Count every line of these entries that holds the word "seller", and reply with the number only.

[Start of Attachment]

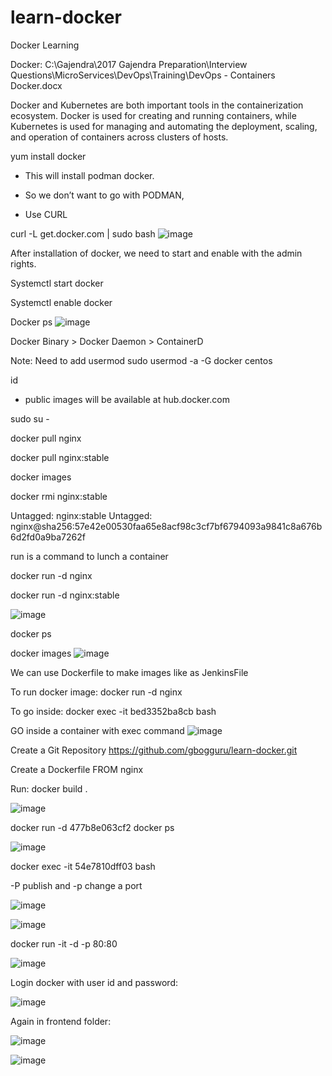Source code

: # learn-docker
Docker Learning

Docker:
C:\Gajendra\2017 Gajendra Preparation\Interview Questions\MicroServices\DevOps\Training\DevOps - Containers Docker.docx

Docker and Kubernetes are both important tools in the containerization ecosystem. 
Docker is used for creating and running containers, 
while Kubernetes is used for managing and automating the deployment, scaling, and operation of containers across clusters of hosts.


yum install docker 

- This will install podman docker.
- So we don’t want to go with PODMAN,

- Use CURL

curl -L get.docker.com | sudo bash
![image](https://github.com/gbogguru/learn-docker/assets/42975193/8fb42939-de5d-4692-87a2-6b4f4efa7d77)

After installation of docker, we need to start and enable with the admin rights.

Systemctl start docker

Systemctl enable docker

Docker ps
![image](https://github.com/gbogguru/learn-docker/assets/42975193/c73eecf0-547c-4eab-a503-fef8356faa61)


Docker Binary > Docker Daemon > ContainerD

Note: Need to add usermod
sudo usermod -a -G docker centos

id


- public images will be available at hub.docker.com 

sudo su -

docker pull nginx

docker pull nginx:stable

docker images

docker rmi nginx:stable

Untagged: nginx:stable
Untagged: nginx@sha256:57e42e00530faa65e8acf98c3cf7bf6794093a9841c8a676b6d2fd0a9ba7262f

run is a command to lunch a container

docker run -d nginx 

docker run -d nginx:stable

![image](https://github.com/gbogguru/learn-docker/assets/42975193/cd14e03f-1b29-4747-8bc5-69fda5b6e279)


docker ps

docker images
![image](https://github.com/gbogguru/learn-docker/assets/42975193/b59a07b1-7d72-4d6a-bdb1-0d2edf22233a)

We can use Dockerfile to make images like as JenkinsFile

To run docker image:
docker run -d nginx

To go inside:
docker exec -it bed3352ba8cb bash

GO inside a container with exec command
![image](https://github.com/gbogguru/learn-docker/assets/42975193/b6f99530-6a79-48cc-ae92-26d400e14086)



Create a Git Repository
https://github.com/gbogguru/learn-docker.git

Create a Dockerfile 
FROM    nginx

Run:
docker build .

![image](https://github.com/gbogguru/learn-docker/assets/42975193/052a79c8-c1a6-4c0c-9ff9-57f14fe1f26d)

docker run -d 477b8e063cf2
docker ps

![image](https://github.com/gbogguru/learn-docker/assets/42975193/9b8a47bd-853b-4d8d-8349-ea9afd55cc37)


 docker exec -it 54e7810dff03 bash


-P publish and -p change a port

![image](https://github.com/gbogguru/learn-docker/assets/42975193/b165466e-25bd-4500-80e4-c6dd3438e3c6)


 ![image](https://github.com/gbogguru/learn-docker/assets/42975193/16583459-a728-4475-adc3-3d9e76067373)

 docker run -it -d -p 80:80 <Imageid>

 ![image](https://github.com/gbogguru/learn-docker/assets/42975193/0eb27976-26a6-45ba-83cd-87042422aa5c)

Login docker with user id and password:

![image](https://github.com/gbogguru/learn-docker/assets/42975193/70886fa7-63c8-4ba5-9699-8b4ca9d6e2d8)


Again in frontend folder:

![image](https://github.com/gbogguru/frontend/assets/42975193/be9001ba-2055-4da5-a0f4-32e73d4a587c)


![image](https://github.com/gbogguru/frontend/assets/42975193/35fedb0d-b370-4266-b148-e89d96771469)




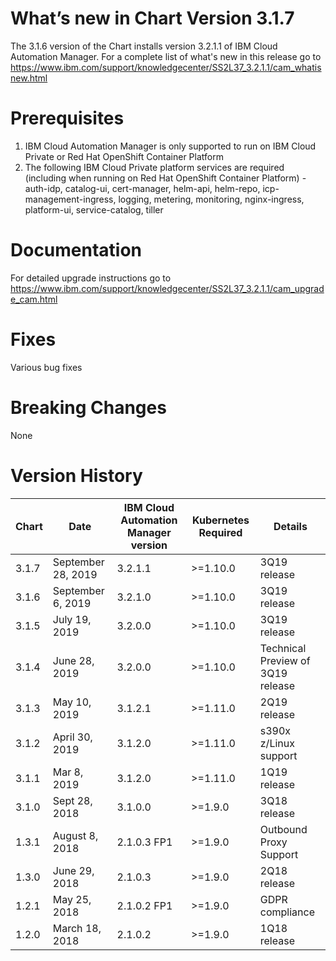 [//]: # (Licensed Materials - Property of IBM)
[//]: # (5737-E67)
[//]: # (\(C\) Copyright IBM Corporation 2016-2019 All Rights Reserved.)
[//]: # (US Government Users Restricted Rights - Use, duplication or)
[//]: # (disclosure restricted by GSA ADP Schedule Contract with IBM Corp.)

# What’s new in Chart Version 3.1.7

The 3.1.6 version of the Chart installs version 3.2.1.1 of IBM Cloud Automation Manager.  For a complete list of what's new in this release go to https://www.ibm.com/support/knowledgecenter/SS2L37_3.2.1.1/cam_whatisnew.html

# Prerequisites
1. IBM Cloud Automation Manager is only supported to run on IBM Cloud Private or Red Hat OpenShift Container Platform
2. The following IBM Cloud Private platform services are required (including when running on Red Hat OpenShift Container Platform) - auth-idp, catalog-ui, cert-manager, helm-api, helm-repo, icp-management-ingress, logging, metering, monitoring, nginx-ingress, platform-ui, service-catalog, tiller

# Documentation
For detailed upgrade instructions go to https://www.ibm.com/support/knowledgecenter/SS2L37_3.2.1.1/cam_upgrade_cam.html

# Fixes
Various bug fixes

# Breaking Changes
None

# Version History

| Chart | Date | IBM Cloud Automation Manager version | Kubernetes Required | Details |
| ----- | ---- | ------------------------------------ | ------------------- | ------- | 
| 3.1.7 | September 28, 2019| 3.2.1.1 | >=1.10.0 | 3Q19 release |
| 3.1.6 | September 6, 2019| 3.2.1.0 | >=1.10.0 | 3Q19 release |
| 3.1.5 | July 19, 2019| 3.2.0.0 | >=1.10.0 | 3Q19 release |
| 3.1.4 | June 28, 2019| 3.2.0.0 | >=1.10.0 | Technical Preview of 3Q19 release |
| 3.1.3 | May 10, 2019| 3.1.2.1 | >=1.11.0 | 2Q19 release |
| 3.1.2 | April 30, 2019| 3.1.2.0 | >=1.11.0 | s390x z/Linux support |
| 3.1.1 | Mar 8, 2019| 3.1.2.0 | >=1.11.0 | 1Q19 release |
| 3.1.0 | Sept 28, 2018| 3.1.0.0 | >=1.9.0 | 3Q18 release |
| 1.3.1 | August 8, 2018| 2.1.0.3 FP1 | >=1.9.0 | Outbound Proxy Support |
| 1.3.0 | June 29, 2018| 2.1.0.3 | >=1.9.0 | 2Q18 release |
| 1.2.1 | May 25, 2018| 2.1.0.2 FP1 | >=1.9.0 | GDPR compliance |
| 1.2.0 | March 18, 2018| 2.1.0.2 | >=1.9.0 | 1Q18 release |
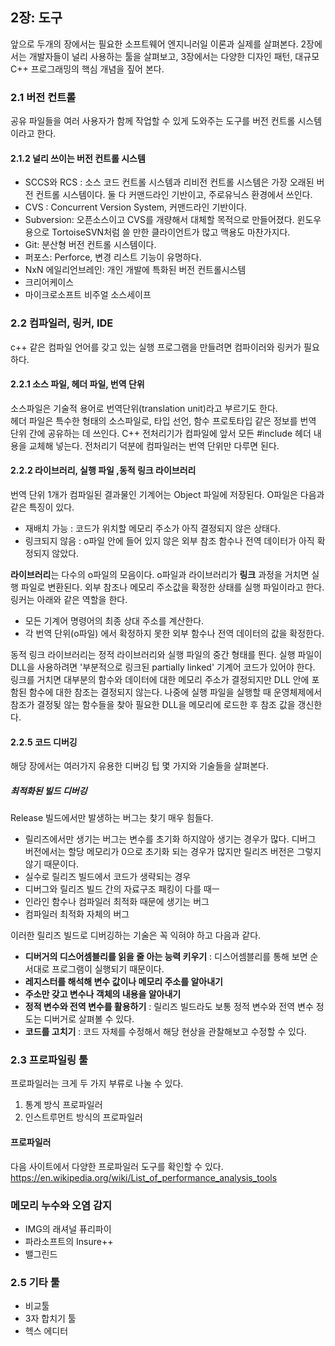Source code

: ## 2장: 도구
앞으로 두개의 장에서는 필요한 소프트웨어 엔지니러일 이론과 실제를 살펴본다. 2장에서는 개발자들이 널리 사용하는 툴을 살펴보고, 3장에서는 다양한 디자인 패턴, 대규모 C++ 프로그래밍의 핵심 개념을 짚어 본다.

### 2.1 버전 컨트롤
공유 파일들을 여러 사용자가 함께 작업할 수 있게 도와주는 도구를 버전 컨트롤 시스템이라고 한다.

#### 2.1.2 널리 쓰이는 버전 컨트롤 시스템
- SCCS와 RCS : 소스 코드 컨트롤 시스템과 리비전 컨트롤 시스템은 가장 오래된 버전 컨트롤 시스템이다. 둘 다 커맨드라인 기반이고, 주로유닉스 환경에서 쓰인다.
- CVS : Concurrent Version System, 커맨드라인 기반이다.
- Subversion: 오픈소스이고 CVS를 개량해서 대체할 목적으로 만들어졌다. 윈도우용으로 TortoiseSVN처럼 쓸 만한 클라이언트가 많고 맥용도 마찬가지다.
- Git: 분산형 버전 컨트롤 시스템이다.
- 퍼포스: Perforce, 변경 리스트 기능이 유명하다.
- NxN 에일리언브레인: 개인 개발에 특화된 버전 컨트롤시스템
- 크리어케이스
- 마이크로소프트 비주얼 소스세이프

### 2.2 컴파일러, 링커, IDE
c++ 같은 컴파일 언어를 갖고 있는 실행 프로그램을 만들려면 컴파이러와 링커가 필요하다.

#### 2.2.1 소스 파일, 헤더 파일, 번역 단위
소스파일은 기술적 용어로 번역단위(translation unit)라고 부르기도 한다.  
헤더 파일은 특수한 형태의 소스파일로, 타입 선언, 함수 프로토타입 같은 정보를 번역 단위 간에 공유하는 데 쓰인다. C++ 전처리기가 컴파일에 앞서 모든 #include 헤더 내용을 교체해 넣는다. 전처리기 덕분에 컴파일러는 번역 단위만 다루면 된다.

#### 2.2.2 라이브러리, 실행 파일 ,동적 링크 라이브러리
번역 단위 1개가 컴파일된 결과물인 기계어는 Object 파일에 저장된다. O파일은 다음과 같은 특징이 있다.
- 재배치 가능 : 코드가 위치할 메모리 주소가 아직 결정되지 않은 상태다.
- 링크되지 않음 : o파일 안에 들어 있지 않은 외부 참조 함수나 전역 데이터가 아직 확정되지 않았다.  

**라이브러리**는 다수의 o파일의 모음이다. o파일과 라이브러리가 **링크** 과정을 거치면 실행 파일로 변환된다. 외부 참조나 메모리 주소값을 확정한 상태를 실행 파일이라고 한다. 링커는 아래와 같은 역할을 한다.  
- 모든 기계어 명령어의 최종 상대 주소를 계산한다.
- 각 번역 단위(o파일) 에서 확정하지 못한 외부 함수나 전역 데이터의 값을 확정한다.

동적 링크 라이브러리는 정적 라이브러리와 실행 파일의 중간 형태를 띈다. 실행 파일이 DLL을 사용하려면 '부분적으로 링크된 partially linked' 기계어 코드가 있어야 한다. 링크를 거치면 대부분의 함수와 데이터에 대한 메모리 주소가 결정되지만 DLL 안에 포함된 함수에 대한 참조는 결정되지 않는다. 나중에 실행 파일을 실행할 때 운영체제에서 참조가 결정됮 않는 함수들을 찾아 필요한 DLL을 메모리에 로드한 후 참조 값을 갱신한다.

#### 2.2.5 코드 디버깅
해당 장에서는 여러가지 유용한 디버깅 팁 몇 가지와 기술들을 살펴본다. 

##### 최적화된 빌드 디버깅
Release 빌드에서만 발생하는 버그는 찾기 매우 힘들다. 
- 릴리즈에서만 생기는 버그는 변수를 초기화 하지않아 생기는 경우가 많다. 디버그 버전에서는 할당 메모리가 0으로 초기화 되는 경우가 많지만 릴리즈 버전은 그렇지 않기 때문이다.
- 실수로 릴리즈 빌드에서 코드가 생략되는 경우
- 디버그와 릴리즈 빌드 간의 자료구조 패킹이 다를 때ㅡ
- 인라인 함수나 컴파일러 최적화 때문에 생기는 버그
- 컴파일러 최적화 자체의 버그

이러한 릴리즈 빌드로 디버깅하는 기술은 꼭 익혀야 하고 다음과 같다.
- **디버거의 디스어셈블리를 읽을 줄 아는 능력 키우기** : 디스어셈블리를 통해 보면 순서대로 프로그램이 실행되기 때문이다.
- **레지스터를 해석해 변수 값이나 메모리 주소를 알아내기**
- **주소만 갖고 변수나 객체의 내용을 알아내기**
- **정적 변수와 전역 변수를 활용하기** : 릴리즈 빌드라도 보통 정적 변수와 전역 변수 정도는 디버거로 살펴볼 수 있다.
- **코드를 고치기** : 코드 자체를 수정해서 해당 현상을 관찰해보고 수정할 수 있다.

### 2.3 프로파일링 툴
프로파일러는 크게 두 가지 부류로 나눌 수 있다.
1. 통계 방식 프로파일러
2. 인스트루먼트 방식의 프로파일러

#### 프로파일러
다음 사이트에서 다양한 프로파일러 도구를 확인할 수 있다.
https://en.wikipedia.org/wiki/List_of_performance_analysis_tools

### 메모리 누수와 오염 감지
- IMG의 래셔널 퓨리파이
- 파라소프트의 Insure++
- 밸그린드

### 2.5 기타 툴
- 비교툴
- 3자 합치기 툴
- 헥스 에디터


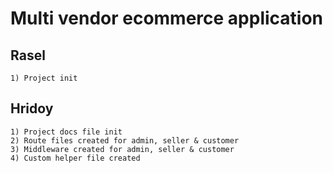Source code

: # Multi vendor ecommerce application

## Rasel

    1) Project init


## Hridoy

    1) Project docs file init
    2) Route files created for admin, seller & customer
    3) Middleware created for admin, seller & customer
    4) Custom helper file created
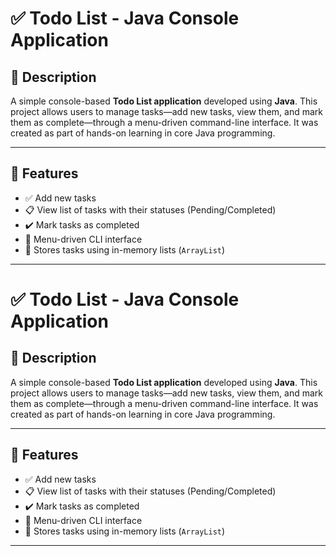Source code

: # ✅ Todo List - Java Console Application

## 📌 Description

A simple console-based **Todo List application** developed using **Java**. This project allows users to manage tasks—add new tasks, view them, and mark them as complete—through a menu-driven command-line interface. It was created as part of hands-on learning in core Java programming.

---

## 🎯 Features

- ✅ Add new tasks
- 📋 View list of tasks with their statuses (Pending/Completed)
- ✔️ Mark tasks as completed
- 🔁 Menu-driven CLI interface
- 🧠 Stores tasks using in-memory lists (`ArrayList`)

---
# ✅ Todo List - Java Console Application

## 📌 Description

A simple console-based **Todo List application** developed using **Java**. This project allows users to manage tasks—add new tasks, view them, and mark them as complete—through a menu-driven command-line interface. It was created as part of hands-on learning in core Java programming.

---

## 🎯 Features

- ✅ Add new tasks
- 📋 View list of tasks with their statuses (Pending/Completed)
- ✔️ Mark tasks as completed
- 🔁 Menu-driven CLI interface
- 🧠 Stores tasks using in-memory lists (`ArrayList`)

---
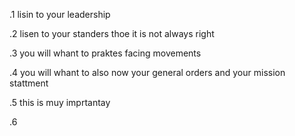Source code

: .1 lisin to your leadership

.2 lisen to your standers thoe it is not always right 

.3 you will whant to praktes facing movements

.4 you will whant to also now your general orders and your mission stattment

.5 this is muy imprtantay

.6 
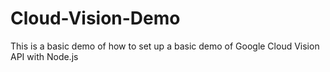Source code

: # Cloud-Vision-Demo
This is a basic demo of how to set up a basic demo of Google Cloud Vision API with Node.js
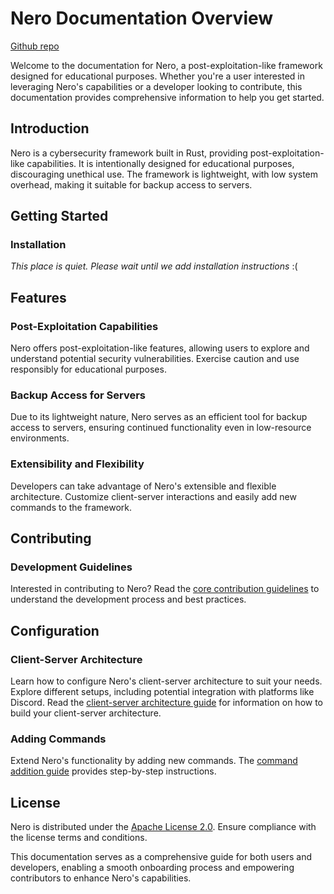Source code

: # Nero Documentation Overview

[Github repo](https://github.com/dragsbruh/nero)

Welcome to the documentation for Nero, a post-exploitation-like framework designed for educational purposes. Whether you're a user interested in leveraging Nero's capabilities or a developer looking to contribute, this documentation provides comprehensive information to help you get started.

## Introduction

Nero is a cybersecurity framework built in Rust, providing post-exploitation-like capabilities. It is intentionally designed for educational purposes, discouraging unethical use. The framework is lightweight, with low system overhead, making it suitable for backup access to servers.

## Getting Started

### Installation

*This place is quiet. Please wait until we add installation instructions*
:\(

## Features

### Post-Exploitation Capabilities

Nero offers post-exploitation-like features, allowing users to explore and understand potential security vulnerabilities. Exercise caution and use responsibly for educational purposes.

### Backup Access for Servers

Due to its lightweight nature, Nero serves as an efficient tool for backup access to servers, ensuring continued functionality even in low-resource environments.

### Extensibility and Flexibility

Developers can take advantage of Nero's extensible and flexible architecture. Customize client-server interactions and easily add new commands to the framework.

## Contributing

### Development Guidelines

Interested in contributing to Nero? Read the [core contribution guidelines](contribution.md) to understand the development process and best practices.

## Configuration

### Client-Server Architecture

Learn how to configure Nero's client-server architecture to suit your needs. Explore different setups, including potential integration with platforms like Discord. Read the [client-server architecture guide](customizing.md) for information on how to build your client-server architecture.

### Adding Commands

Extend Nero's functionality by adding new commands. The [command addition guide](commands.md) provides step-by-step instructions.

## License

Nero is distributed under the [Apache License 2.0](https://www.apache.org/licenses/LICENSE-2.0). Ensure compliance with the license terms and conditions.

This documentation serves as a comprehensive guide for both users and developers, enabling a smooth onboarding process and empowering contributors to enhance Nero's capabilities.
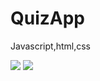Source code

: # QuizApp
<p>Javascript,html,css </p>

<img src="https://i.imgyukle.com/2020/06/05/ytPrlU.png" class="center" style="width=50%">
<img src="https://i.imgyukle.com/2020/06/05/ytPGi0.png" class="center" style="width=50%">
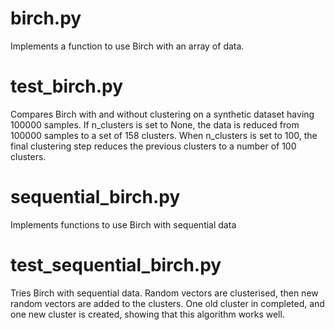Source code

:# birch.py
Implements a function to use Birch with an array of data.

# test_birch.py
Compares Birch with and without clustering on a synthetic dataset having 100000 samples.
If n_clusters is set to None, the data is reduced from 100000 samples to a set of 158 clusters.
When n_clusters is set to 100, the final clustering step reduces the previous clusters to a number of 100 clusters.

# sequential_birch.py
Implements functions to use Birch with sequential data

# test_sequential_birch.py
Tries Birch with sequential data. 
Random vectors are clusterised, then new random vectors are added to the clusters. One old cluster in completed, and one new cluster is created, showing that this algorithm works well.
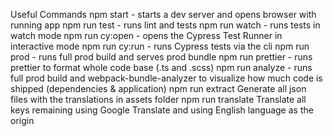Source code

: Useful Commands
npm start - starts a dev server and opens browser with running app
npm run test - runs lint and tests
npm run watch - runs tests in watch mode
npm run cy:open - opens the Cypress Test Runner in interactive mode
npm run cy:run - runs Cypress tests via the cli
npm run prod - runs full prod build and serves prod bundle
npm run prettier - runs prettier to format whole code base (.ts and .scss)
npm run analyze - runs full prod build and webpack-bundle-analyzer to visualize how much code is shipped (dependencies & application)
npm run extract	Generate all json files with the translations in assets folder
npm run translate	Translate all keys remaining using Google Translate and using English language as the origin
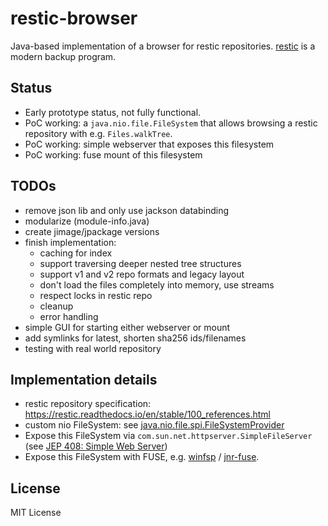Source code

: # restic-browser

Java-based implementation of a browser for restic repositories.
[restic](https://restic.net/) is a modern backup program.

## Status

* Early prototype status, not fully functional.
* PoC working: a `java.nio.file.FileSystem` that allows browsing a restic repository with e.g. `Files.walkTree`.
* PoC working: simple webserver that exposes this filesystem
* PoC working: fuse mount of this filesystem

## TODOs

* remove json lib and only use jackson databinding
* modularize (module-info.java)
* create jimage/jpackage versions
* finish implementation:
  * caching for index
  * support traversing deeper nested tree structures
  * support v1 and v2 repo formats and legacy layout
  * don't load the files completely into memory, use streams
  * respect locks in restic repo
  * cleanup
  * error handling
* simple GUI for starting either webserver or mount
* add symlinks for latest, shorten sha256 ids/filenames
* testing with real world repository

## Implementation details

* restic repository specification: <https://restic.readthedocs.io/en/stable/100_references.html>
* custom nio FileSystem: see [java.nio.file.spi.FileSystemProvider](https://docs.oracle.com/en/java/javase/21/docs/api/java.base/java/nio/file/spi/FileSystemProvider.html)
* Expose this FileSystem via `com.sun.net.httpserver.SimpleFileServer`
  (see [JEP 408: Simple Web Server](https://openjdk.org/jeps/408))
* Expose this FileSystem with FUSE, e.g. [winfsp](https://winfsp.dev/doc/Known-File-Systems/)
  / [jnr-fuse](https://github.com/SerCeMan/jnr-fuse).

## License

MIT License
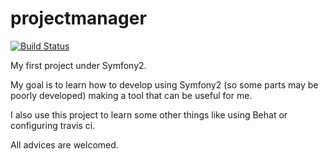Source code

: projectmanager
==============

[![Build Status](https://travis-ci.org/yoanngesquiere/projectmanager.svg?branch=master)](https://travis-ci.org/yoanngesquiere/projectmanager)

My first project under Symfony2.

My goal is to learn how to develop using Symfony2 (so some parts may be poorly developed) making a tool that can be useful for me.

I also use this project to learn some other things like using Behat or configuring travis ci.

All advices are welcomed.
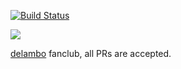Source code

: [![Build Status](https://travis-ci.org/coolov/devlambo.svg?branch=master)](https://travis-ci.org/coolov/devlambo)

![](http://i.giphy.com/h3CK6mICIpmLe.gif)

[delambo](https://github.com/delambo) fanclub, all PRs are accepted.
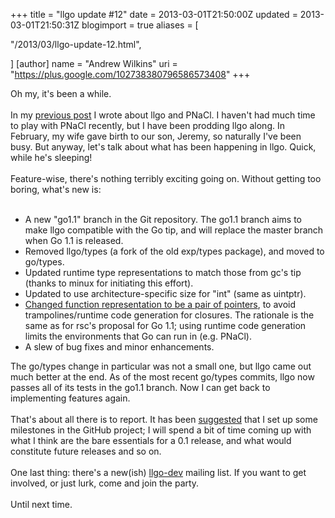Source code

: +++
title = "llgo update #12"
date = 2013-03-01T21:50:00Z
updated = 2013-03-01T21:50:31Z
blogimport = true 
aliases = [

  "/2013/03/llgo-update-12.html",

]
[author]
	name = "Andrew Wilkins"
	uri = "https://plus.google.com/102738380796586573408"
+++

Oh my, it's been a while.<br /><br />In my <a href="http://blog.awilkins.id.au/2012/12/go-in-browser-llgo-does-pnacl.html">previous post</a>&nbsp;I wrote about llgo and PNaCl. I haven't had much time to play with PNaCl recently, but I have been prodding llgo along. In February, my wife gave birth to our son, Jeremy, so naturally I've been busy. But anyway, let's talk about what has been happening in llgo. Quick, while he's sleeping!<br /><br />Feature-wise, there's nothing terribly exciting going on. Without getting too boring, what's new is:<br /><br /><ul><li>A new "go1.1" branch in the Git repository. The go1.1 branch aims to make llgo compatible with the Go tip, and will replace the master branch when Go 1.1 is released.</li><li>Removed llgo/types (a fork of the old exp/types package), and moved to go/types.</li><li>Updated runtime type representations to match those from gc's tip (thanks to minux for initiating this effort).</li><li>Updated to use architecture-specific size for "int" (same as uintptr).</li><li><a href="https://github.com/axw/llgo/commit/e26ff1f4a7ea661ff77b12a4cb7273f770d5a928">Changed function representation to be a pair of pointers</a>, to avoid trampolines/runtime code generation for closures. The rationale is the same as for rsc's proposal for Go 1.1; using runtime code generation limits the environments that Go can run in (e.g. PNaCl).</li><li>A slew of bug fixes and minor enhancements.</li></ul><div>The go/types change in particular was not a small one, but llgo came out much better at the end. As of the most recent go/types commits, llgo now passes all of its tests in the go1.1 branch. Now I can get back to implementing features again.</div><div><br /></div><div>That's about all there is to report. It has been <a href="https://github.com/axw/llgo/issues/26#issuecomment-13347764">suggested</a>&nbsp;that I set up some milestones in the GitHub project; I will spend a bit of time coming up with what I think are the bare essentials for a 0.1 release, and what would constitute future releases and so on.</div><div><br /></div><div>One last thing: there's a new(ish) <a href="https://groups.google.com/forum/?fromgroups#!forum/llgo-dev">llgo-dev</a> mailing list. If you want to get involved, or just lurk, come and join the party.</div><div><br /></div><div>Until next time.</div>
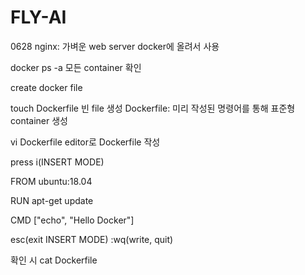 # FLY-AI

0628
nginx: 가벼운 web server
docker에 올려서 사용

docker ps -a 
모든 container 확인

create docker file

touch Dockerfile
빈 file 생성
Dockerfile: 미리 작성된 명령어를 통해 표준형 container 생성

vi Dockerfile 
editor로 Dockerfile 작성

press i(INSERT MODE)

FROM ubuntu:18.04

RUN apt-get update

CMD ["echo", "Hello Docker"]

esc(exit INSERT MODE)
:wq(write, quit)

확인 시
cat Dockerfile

[End of Attachment]

▶ Exercise result
2